Caching

The Problem #

Over time, the processor-DRAM latency gap has been increasing, such that instructions relying on DRAM access greatly reduce the number of instructions that can be processed, and therefore the overall performance of a CPU.

A Solution: Caching #

Since programs only care about a very small subset of the total information available, if we identify this subset and place it into more local memory, then we can efficiently perform most memory accesses.

This process is called caching. The same principle reappears at higher levels of the system stack: see Chapter 8 Caching for caching in the OS (TLBs, page caches) and 03 Buffer Management for the database buffer pool, which is essentially a cache between disk and memory.

Caches give the benefits of speed from the fastest types of memory while still having the capacity of the largest memory. Ideally, caches are implemented such that they are invisible to programmers: they will automatically move memory between locations.

If we overwhelm the cache, though, performance will drastically decrease,

The Memory Hierarchy #

Smaller containers are generally faster to access, but more expensive to produce.

Cache level is the order of a particular cache in the level hierarchy: L1$ is closest to the processor, and is the smallest and fastest.

There is usually one L1 cache for instructions, and L2 cache is used for data.

Locality #

There are two different types of locality:

Temporal Locality: locality in time. If a memory location is referenced, then chances are it might be needed again soon and so we should keep it around.

Spatial Locality: locality in space. If a memory location is referenced, then chances are the addresses close to that will be needed soon and should be saved to faster memory.

Here are some examples of patterns of locality:

Branch Prediction Locality #

Main Idea: If a branch is taken/not taken, then it is more likely than not that the next time the branch is evaluated, it will have the same result.

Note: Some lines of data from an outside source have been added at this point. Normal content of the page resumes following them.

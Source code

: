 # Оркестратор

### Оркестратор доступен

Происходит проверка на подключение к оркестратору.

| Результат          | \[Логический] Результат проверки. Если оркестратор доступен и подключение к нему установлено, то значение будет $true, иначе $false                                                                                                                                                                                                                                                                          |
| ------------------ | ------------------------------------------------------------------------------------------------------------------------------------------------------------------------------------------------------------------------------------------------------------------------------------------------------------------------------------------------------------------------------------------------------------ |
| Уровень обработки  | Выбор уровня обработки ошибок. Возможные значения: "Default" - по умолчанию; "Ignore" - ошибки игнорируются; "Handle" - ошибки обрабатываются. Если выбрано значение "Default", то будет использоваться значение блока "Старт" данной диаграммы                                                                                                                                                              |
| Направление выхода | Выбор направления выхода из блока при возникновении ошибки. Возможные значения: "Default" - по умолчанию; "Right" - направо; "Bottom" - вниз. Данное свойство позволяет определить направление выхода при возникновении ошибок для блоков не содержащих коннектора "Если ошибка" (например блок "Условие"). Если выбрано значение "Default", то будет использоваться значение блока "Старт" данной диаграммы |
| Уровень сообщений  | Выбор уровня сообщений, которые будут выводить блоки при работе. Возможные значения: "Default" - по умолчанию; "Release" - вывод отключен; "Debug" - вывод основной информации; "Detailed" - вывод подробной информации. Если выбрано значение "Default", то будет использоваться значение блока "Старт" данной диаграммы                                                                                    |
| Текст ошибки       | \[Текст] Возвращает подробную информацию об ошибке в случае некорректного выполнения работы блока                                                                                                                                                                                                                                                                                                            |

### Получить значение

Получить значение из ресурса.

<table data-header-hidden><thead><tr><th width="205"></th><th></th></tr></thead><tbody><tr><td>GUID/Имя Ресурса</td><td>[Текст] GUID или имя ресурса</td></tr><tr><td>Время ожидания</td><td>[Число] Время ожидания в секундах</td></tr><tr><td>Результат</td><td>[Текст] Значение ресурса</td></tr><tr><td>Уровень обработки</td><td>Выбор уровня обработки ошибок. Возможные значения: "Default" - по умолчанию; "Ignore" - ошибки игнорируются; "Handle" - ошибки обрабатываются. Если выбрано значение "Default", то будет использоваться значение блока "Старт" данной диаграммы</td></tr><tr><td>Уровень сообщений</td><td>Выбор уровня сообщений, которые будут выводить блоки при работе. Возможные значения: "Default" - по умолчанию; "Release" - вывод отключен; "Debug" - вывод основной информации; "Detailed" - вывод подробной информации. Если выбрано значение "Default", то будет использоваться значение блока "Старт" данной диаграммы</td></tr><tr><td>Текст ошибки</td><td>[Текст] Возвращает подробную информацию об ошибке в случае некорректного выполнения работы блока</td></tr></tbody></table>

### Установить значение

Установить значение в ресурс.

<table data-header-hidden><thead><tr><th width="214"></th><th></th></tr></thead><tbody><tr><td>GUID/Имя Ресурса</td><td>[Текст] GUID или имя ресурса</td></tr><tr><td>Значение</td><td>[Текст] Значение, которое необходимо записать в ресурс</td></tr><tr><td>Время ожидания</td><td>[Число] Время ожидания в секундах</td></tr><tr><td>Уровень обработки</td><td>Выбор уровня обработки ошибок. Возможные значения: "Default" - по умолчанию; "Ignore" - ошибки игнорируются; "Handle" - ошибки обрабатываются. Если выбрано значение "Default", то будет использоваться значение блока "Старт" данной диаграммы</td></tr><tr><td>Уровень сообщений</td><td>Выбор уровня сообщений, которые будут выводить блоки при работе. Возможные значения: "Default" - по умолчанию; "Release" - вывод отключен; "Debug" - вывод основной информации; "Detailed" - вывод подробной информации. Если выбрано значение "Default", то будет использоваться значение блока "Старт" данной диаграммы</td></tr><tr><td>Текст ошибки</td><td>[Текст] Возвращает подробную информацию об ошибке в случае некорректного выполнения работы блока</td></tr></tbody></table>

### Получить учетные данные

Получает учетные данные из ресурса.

In other words, branches have temporal locality. If we save the result of the previous evaluation and load that into the cache,

This idea can work with:

For loops (doing stuff until a condition is met - more likely to actually do the stuff rather than skip to the end)
Rare conditionals (such as error checking)

Branch prediction can be done with a direct-mapped memory. When a new branch is fed into the branch comparator, the PC is set to the value in memory pre-emptively. When the branch is actually evaluated, we can determine if a kill is needed or not. The hope is that fewer kills are needed overall.

A similar idea with jal or jalr instructions is that we can keep a small stack of instructions located at PC+4 so that these can be immediately loaded when a function returns. We should always be able to correctly predict a function return address (as long as the stack is big enough).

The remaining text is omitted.